▶ [INSTRUCTIONS FOR THE TASK] What you return should match the data below exactly, with no pictures in it.

Stored data:
________________

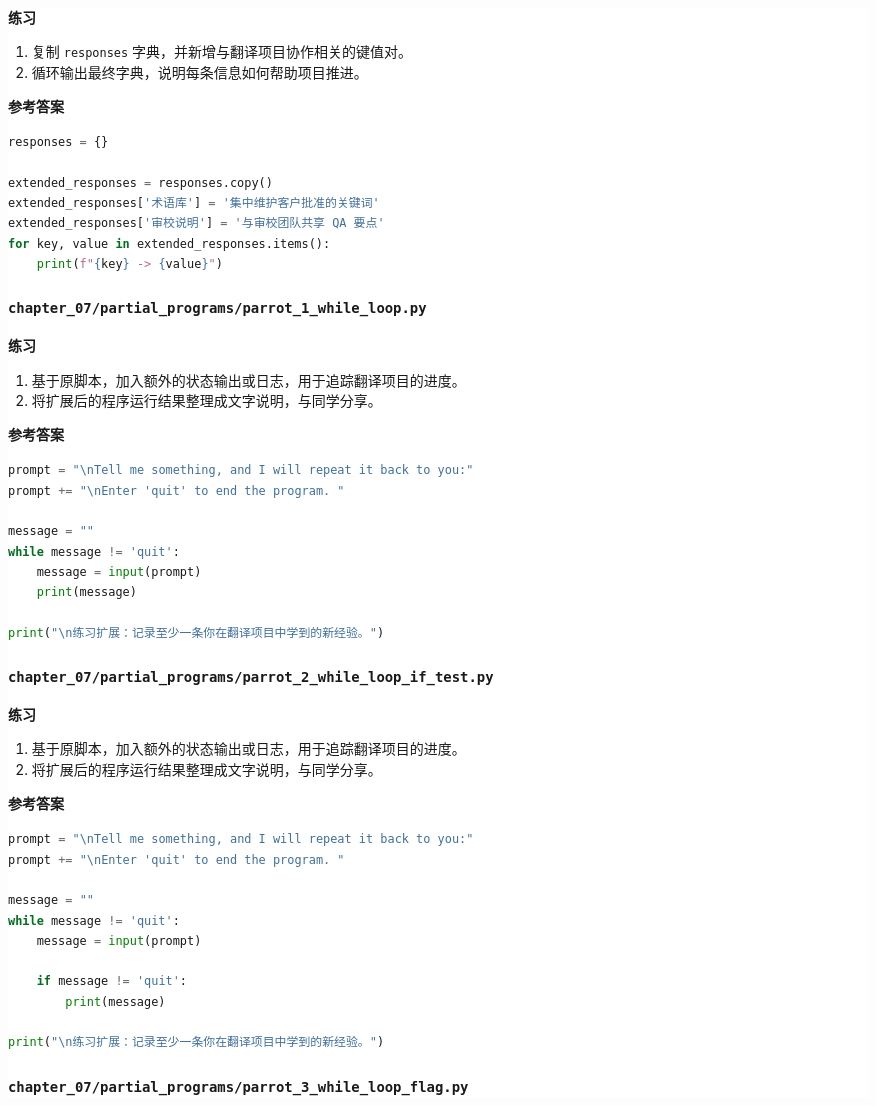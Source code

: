 **练习**
1. 复制 `responses` 字典，并新增与翻译项目协作相关的键值对。
2. 循环输出最终字典，说明每条信息如何帮助项目推进。

**参考答案**
```python
responses = {}

extended_responses = responses.copy()
extended_responses['术语库'] = '集中维护客户批准的关键词'
extended_responses['审校说明'] = '与审校团队共享 QA 要点'
for key, value in extended_responses.items():
    print(f"{key} -> {value}")
```
### `chapter_07/partial_programs/parrot_1_while_loop.py`

**练习**
1. 基于原脚本，加入额外的状态输出或日志，用于追踪翻译项目的进度。
2. 将扩展后的程序运行结果整理成文字说明，与同学分享。

**参考答案**
```python
prompt = "\nTell me something, and I will repeat it back to you:"
prompt += "\nEnter 'quit' to end the program. "

message = ""
while message != 'quit':
    message = input(prompt)
    print(message)

print("\n练习扩展：记录至少一条你在翻译项目中学到的新经验。")
```
### `chapter_07/partial_programs/parrot_2_while_loop_if_test.py`

**练习**
1. 基于原脚本，加入额外的状态输出或日志，用于追踪翻译项目的进度。
2. 将扩展后的程序运行结果整理成文字说明，与同学分享。

**参考答案**
```python
prompt = "\nTell me something, and I will repeat it back to you:"
prompt += "\nEnter 'quit' to end the program. "

message = ""
while message != 'quit':
    message = input(prompt)

    if message != 'quit':
        print(message)

print("\n练习扩展：记录至少一条你在翻译项目中学到的新经验。")
```
### `chapter_07/partial_programs/parrot_3_while_loop_flag.py`
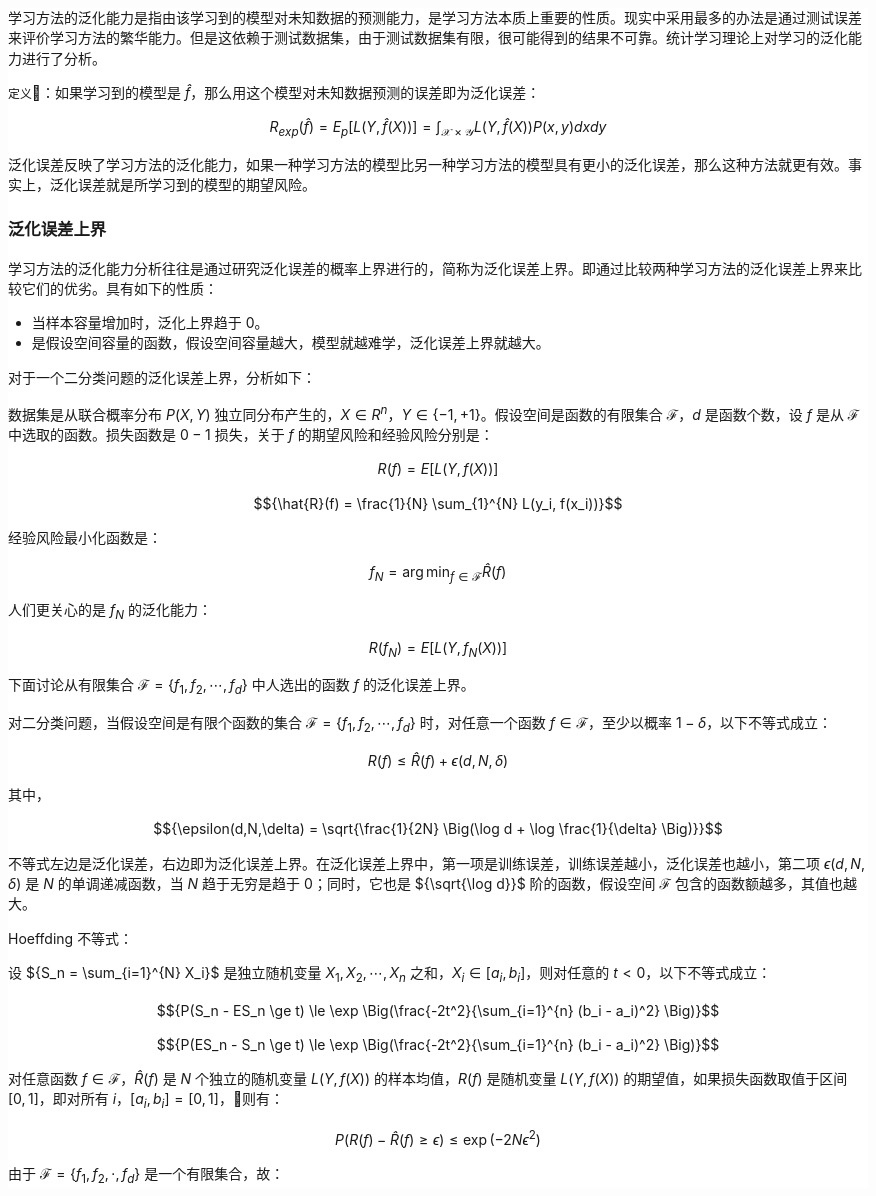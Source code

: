 学习方法的泛化能力是指由该学习到的模型对未知数据的预测能力，是学习方法本质上重要的性质。现实中采用最多的办法是通过测试误差来评价学习方法的繁华能力。但是这依赖于测试数据集，由于测试数据集有限，很可能得到的结果不可靠。统计学习理论上对学习的泛化能力进行了分析。

`定义`：如果学习到的模型是 ${\hat{f}}$，那么用这个模型对未知数据预测的误差即为泛化误差：

$${R_{exp}(\hat{f}) = E_p[L(Y, \hat{f}(X))] = \int_{\mathcal{X \times Y}} L(Y, \hat{f}(X)) P(x, y)dxdy}$$

泛化误差反映了学习方法的泛化能力，如果一种学习方法的模型比另一种学习方法的模型具有更小的泛化误差，那么这种方法就更有效。事实上，泛化误差就是所学习到的模型的期望风险。

### 泛化误差上界

学习方法的泛化能力分析往往是通过研究泛化误差的概率上界进行的，简称为泛化误差上界。即通过比较两种学习方法的泛化误差上界来比较它们的优劣。具有如下的性质：

- 当样本容量增加时，泛化上界趋于 ${0}$。
- 是假设空间容量的函数，假设空间容量越大，模型就越难学，泛化误差上界就越大。

对于一个二分类问题的泛化误差上界，分析如下：

数据集是从联合概率分布 ${P(X, Y)}$ 独立同分布产生的，${X \in R^n}$，${Y \in \{-1, +1\}}$。假设空间是函数的有限集合 ${\mathcal{F}}$，${d}$ 是函数个数，设 ${f}$ 是从 ${\mathcal{F}}$ 中选取的函数。损失函数是 ${0-1}$ 损失，关于 ${f}$ 的期望风险和经验风险分别是：

$${R(f) = E[L(Y, f(X))]}$$

$${\hat{R}(f) = \frac{1}{N} \sum_{1}^{N} L(y_i, f(x_i))}$$

经验风险最小化函数是：

$${f_N = \arg \min_{f \in \mathcal{F}} \hat{R}(f)}$$

人们更关心的是 ${f_N}$ 的泛化能力：

$${R(f_N) = E[L(Y, f_N(X))]}$$

下面讨论从有限集合 ${\mathcal{F} = \{f_1, f_2, \cdots, f_d\}}$ 中人选出的函数 ${f}$ 的泛化误差上界。

对二分类问题，当假设空间是有限个函数的集合 ${\mathcal{F} = \{f_1, f_2, \cdots, f_d\}}$ 时，对任意一个函数 ${f \in \mathcal{F}}$，至少以概率 ${1 - \delta}$，以下不等式成立：

$${R(f) \le \hat{R}(f) + \epsilon(d,N,\delta)}$$

其中，

$${\epsilon(d,N,\delta) = \sqrt{\frac{1}{2N} \Big(\log d + \log \frac{1}{\delta} \Big)}}$$

不等式左边是泛化误差，右边即为泛化误差上界。在泛化误差上界中，第一项是训练误差，训练误差越小，泛化误差也越小，第二项 ${\epsilon(d,N,\delta)}$ 是 ${N}$ 的单调递减函数，当 ${N}$ 趋于无穷是趋于 ${0}$；同时，它也是 ${\sqrt{\log d}}$ 阶的函数，假设空间 ${\mathcal{F}}$ 包含的函数额越多，其值也越大。

Hoeffding 不等式：

设 ${S_n = \sum_{i=1}^{N} X_i}$ 是独立随机变量 ${X_1, X_2, \cdots, X_n}$ 之和，${X_i \in [a_i, b_i]}$，则对任意的 ${t < 0}$，以下不等式成立：

$${P(S_n - ES_n \ge t) \le \exp \Big(\frac{-2t^2}{\sum_{i=1}^{n} (b_i - a_i)^2} \Big)}$$

$${P(ES_n - S_n \ge t) \le \exp \Big(\frac{-2t^2}{\sum_{i=1}^{n} (b_i - a_i)^2} \Big)}$$

对任意函数 ${f \in \mathcal{F}}$，${\hat{R}(f)}$ 是 ${N}$ 个独立的随机变量 ${L(Y, f(X))}$ 的样本均值，${R(f)}$ 是随机变量 ${L(Y, f(X))}$ 的期望值，如果损失函数取值于区间 ${[0,1]}$，即对所有 ${i}$，${[a_i, b_i] = [0,1]}$，则有：

$${P(R(f) - \hat{R}(f) \ge \epsilon) \le \exp(-2N\epsilon^2)}$$

由于 ${\mathcal{F} = \{f_1, f_2, \cdot, f_d\}}$ 是一个有限集合，故：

________________

▶ [EXERCISE RESULT]
Source code

: **练习**
1. 复制 `responses` 字典，并新增与翻译项目协作相关的键值对。
2. 循环输出最终字典，说明每条信息如何帮助项目推进。

**参考答案**
```python
responses = {}

extended_responses = responses.copy()
extended_responses['术语库'] = '集中维护客户批准的关键词'
extended_responses['审校说明'] = '与审校团队共享 QA 要点'
for key, value in extended_responses.items():
    print(f"{key} -> {value}")
```
### `chapter_07/partial_programs/parrot_1_while_loop.py`

**练习**
1. 基于原脚本，加入额外的状态输出或日志，用于追踪翻译项目的进度。
2. 将扩展后的程序运行结果整理成文字说明，与同学分享。

**参考答案**
```python
prompt = "\nTell me something, and I will repeat it back to you:"
prompt += "\nEnter 'quit' to end the program. "

message = ""
while message != 'quit':
    message = input(prompt)
    print(message)

print("\n练习扩展：记录至少一条你在翻译项目中学到的新经验。")
```
### `chapter_07/partial_programs/parrot_2_while_loop_if_test.py`

**练习**
1. 基于原脚本，加入额外的状态输出或日志，用于追踪翻译项目的进度。
2. 将扩展后的程序运行结果整理成文字说明，与同学分享。

**参考答案**
```python
prompt = "\nTell me something, and I will repeat it back to you:"
prompt += "\nEnter 'quit' to end the program. "

message = ""
while message != 'quit':
    message = input(prompt)

    if message != 'quit':
        print(message)

print("\n练习扩展：记录至少一条你在翻译项目中学到的新经验。")
```
### `chapter_07/partial_programs/parrot_3_while_loop_flag.py`
Source code

: 学习方法的泛化能力是指由该学习到的模型对未知数据的预测能力，是学习方法本质上重要的性质。现实中采用最多的办法是通过测试误差来评价学习方法的繁华能力。但是这依赖于测试数据集，由于测试数据集有限，很可能得到的结果不可靠。统计学习理论上对学习的泛化能力进行了分析。

`定义`：如果学习到的模型是 ${\hat{f}}$，那么用这个模型对未知数据预测的误差即为泛化误差：

$${R_{exp}(\hat{f}) = E_p[L(Y, \hat{f}(X))] = \int_{\mathcal{X \times Y}} L(Y, \hat{f}(X)) P(x, y)dxdy}$$

泛化误差反映了学习方法的泛化能力，如果一种学习方法的模型比另一种学习方法的模型具有更小的泛化误差，那么这种方法就更有效。事实上，泛化误差就是所学习到的模型的期望风险。

### 泛化误差上界

学习方法的泛化能力分析往往是通过研究泛化误差的概率上界进行的，简称为泛化误差上界。即通过比较两种学习方法的泛化误差上界来比较它们的优劣。具有如下的性质：

- 当样本容量增加时，泛化上界趋于 ${0}$。
- 是假设空间容量的函数，假设空间容量越大，模型就越难学，泛化误差上界就越大。

对于一个二分类问题的泛化误差上界，分析如下：

数据集是从联合概率分布 ${P(X, Y)}$ 独立同分布产生的，${X \in R^n}$，${Y \in \{-1, +1\}}$。假设空间是函数的有限集合 ${\mathcal{F}}$，${d}$ 是函数个数，设 ${f}$ 是从 ${\mathcal{F}}$ 中选取的函数。损失函数是 ${0-1}$ 损失，关于 ${f}$ 的期望风险和经验风险分别是：

$${R(f) = E[L(Y, f(X))]}$$

$${\hat{R}(f) = \frac{1}{N} \sum_{1}^{N} L(y_i, f(x_i))}$$

经验风险最小化函数是：

$${f_N = \arg \min_{f \in \mathcal{F}} \hat{R}(f)}$$

人们更关心的是 ${f_N}$ 的泛化能力：

$${R(f_N) = E[L(Y, f_N(X))]}$$

下面讨论从有限集合 ${\mathcal{F} = \{f_1, f_2, \cdots, f_d\}}$ 中人选出的函数 ${f}$ 的泛化误差上界。

对二分类问题，当假设空间是有限个函数的集合 ${\mathcal{F} = \{f_1, f_2, \cdots, f_d\}}$ 时，对任意一个函数 ${f \in \mathcal{F}}$，至少以概率 ${1 - \delta}$，以下不等式成立：

$${R(f) \le \hat{R}(f) + \epsilon(d,N,\delta)}$$

其中，

$${\epsilon(d,N,\delta) = \sqrt{\frac{1}{2N} \Big(\log d + \log \frac{1}{\delta} \Big)}}$$

不等式左边是泛化误差，右边即为泛化误差上界。在泛化误差上界中，第一项是训练误差，训练误差越小，泛化误差也越小，第二项 ${\epsilon(d,N,\delta)}$ 是 ${N}$ 的单调递减函数，当 ${N}$ 趋于无穷是趋于 ${0}$；同时，它也是 ${\sqrt{\log d}}$ 阶的函数，假设空间 ${\mathcal{F}}$ 包含的函数额越多，其值也越大。

Hoeffding 不等式：

设 ${S_n = \sum_{i=1}^{N} X_i}$ 是独立随机变量 ${X_1, X_2, \cdots, X_n}$ 之和，${X_i \in [a_i, b_i]}$，则对任意的 ${t < 0}$，以下不等式成立：

$${P(S_n - ES_n \ge t) \le \exp \Big(\frac{-2t^2}{\sum_{i=1}^{n} (b_i - a_i)^2} \Big)}$$

$${P(ES_n - S_n \ge t) \le \exp \Big(\frac{-2t^2}{\sum_{i=1}^{n} (b_i - a_i)^2} \Big)}$$

对任意函数 ${f \in \mathcal{F}}$，${\hat{R}(f)}$ 是 ${N}$ 个独立的随机变量 ${L(Y, f(X))}$ 的样本均值，${R(f)}$ 是随机变量 ${L(Y, f(X))}$ 的期望值，如果损失函数取值于区间 ${[0,1]}$，即对所有 ${i}$，${[a_i, b_i] = [0,1]}$，则有：

$${P(R(f) - \hat{R}(f) \ge \epsilon) \le \exp(-2N\epsilon^2)}$$

由于 ${\mathcal{F} = \{f_1, f_2, \cdot, f_d\}}$ 是一个有限集合，故：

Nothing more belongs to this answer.